Two weeks ago, I finally visited a place I have driven past probably a couple of hundred times: the Emancipation Oak located on the campus of Hampton University. National Geographic calls it “one of the 10 great trees of the world.” It is a beautiful sight to see early in the morning as the light begins to hit its crown and its massive branches. It is a sacred place in our country’s history.
It is the site where the Emancipation Proclamation was read for the first time in the South. As word began to spread, it quickly became a refuge for African Americans and an important location for a key ingredient needed for our democracy to thrive: free public education.
When I first arrived at the tree and realized it was the one I had read about for years, I was a little upset. It is so close to Interstate 64 that you can hear and see the 100s of cars and traffic through its leaves. I wanted it to be shown more respect like the mighty Redwoods in California. I wanted it to be a place of meditation, separated from the hustle and bustle of the world. A place for quiet contemplation. I didn’t want it on the periphery of the campus, I wanted it to be growing right in the center in its rightful place.

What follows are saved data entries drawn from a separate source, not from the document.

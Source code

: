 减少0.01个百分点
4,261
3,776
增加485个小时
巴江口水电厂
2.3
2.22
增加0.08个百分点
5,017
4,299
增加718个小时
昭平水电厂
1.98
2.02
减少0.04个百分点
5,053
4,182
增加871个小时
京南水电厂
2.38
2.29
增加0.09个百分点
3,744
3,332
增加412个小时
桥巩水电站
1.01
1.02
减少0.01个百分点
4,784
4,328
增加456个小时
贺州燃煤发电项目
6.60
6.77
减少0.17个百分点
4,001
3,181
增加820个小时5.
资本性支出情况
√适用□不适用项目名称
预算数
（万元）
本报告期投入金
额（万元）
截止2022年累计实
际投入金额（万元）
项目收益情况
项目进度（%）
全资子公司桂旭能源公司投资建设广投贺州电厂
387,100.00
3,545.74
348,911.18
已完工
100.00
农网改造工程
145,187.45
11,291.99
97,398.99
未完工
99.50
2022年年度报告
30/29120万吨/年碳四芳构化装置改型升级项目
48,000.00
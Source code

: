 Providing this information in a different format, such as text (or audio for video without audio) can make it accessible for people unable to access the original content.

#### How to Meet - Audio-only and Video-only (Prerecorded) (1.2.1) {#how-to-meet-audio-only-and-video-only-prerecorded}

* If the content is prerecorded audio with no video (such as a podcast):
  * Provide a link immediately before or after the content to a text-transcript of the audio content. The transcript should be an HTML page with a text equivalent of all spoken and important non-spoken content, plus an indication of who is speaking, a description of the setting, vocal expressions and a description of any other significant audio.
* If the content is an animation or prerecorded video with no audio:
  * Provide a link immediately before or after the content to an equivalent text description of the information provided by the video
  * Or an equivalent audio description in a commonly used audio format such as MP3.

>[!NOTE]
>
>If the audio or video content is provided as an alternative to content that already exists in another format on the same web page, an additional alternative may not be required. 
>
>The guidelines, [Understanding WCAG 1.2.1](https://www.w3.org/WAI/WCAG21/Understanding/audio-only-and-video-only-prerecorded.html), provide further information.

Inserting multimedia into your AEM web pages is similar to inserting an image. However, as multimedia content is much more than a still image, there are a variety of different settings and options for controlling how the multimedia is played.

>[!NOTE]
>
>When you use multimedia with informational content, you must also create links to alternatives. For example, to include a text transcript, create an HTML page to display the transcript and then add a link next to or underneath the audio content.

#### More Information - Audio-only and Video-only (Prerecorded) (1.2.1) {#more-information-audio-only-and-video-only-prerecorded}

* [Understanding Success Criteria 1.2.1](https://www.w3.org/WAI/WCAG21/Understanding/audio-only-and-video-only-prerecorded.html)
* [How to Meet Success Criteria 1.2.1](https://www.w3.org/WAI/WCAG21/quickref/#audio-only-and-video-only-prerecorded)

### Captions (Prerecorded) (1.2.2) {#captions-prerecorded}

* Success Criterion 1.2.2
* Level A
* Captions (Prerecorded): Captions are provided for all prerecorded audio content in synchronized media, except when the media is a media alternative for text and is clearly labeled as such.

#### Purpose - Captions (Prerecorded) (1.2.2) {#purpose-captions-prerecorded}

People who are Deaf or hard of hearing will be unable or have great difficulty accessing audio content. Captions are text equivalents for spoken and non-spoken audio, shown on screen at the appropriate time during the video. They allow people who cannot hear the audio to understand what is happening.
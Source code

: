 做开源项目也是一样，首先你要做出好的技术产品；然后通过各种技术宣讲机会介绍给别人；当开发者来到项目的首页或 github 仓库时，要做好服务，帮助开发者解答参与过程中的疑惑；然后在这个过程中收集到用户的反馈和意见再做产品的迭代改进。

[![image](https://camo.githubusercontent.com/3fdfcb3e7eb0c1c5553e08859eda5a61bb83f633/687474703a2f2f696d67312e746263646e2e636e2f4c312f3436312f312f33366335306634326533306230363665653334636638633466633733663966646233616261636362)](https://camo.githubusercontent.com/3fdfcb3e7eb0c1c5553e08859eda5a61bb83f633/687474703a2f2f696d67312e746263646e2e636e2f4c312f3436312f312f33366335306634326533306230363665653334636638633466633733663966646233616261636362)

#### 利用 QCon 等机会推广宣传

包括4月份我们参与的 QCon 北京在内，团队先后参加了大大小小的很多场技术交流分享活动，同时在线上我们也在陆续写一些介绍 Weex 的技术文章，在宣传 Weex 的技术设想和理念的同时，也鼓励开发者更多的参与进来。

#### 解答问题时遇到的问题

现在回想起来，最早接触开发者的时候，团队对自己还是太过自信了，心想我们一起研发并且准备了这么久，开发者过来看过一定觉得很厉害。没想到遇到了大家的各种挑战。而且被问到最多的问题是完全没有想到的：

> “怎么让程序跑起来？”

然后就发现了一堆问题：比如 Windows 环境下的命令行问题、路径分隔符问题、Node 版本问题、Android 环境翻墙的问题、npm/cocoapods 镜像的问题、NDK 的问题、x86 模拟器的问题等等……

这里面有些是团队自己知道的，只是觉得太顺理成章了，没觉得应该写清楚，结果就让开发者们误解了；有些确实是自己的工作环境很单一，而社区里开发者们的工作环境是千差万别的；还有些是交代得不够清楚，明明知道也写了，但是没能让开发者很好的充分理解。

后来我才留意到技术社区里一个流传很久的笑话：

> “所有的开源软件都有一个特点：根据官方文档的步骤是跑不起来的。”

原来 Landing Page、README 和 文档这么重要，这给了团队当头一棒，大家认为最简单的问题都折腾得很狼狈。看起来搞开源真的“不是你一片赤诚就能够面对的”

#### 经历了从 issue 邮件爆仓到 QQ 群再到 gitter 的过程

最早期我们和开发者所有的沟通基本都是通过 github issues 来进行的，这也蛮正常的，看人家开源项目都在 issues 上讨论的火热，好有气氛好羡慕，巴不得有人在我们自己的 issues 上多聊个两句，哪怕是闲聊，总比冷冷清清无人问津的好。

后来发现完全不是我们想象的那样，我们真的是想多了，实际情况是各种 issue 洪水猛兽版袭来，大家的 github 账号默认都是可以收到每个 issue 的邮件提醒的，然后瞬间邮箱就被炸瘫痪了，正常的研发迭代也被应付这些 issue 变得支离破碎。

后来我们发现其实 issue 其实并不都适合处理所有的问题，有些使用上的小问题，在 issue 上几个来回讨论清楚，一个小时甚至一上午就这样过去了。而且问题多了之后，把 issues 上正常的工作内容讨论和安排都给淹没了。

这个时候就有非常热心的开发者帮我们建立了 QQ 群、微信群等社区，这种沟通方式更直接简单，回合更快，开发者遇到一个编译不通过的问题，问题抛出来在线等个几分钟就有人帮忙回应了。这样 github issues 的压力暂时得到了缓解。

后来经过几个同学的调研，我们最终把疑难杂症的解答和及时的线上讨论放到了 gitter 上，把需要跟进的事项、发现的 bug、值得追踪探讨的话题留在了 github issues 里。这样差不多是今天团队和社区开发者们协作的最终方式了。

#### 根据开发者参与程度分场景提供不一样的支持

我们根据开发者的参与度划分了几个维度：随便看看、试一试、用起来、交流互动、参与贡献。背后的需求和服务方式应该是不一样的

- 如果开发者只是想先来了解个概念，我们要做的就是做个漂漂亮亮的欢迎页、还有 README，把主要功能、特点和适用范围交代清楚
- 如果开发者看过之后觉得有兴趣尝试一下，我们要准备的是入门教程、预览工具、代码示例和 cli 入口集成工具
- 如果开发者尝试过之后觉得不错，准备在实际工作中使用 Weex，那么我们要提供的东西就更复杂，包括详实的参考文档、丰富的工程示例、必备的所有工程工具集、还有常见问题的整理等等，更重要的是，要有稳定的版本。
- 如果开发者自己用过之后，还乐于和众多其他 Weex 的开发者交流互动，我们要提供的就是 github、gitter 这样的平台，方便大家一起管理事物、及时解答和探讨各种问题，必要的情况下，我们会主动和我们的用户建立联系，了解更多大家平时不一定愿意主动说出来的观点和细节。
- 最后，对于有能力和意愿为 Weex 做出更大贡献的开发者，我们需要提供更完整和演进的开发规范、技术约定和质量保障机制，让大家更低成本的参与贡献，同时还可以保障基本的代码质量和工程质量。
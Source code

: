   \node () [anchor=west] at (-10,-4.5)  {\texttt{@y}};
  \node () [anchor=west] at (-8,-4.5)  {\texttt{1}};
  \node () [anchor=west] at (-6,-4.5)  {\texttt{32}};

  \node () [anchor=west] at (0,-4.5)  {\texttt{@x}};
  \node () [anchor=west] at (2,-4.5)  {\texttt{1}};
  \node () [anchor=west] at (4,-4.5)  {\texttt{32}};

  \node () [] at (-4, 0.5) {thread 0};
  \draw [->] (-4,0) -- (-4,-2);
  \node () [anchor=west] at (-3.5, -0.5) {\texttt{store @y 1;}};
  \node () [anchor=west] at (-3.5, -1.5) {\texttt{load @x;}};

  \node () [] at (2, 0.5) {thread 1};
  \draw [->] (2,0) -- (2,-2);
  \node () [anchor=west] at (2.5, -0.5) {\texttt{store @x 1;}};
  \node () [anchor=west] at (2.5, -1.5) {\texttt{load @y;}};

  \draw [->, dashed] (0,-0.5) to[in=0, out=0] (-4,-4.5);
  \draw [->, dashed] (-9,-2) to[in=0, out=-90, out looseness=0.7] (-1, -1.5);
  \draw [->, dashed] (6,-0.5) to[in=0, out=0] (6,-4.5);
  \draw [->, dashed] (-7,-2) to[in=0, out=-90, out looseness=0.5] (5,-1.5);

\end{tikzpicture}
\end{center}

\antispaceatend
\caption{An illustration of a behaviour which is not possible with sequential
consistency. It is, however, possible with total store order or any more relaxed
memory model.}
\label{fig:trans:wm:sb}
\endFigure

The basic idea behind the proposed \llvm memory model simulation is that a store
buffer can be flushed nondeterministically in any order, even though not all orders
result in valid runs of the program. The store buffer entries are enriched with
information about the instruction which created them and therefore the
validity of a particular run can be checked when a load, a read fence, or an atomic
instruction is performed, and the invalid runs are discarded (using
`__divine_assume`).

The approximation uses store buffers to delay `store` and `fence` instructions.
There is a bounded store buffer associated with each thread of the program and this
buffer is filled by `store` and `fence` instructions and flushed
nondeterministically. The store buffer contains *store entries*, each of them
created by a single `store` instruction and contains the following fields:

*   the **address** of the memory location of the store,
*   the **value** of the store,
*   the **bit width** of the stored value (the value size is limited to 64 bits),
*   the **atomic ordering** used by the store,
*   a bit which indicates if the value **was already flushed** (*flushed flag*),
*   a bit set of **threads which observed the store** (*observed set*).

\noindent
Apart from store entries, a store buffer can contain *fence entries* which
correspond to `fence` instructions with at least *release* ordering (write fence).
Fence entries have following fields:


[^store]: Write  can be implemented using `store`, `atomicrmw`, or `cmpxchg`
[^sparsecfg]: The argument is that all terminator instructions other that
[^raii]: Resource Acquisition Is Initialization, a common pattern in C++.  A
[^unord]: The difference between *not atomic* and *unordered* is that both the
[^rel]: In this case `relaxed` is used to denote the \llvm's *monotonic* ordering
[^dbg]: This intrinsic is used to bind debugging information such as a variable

But upon further reflection, I realized the mighty Emancipation Oak is exactly where it’s supposed to be. Growing beautifully still after all these years, right next to the masses of people driving past it each day. It is a tree of the people. A miracle that has stood the test of time and survived so many dramatic economic and industrial changes in our world. I’m sure over the years it has had many threats to its existence, natural and unnatural alike, yet it continues to grow. It is such a powerful example to us all.
The tree represents so many things to so many people: shelter, safety, hope, determination, hard work, celebrations, beginnings, and endings. For me, as I stood next to its powerful trunk and extended branches, I kept imagining the teachers like Mary Peake who came there to teach people of all ages to read and write, waking up each morning ready to equip all who showed up at the tree with the necessary skills to survive in a very unsteady world. I know there must have been many, many days where she felt overwhelmed by the monumental task set before her but she didn’t waiver. She understood what was at stake, what had been sacrificed for so many generations to even allow for the circumstances she was seeing to occur. She knew she was as Langston Hughes once wrote “The seed of the coming free.”
What is also pretty incredible about the Emancipation Oak is its proximity to Fort Monroe. If you could climb to the top of the tree you could probably see America’s largest walled fort in the distance, it’s that close. Spending an afternoon there is also quite an educational and enlightening experience. The fort has seen its share of history. Abraham Lincoln, Chief Blackhawk, and Edgar Allen Poe to name a few all spent time within its walls. Today, you can also see dozens of cargo ships passing next to it throughout the day. An indication of how fast and how big America has grown since its early days.
Exploring the fort, you can learn about perhaps its most incredible “visitor” especially with its juxtaposition to the Emancipation Oak. Jefferson Davis, the President of the Confederate States of America, was held at Fort Monroe after being captured by Union troops in the days just after the Civil War ended.
You can easily walk in and out of Davis’ prison cell where he was held for almost two years. His story is really almost inconceivable. To think of him in chains in that cell while the recently freed slaves under the Emancipation Oak just down the road were trying to figure out what it really meant to finally be free is breathtaking. His future, their future, and our country’s future in those years was up for grabs with outcomes yet to be determined. The terrible battlefield bloodshed had stopped but other battles were just starting. More blood and sweat and tears would be shed in the years immediately after the Civil War to make what had been sacrificed in those awful years worth it. Those battles are still ongoing.
Looking back now, after visiting both sites and learning about their deep, important, and interesting histories, it is hard to imagine in those months and years immediately after the war, the confusion and feelings of injustice people must have been experiencing.
After four years of living hell, the war was over. Jubilation and happiness finally arrived for so many while sadness and dread showed up for others. Imagine just days after celebrating the war’s end, you find out President Lincoln, who had worked so hard to save the country, has been assassinated.
Turmoil, shock, and utter devastation sets in again and rumors of the war not really being over are heard across the country. At the same time, roads throughout the South are seeing African Americans trying to find missing family members, looking for wives and husbands, brothers, sisters and children who had been sold away years before. Tirelessly walking and searching and wondering where their next meal would come from, hundreds perhaps thousands, would pass by the Emancipation Oak and find hope.
And while all this is happening, Jefferson Davis, alive and imprisoned just a few miles away at Fort Monroe, is sitting in his cell wondering if he will be sentenced to death.
In a crazy twist of fate, Lincoln the preserver of the Union would live for only 5 days after the war, while Davis, who was eventually set free in 1867, would live for more than 20 years. Years of instability, tumultuous changes, and inconsistencies for so many in our society, but years when he was still breathing while Lincoln’s lifeless body lay buried in Illinois.
If you ever get the chance, take the exit off the Interstate and spend a day or two in Hampton visiting these two sites. Their lessons and stories will captivate and inspire you.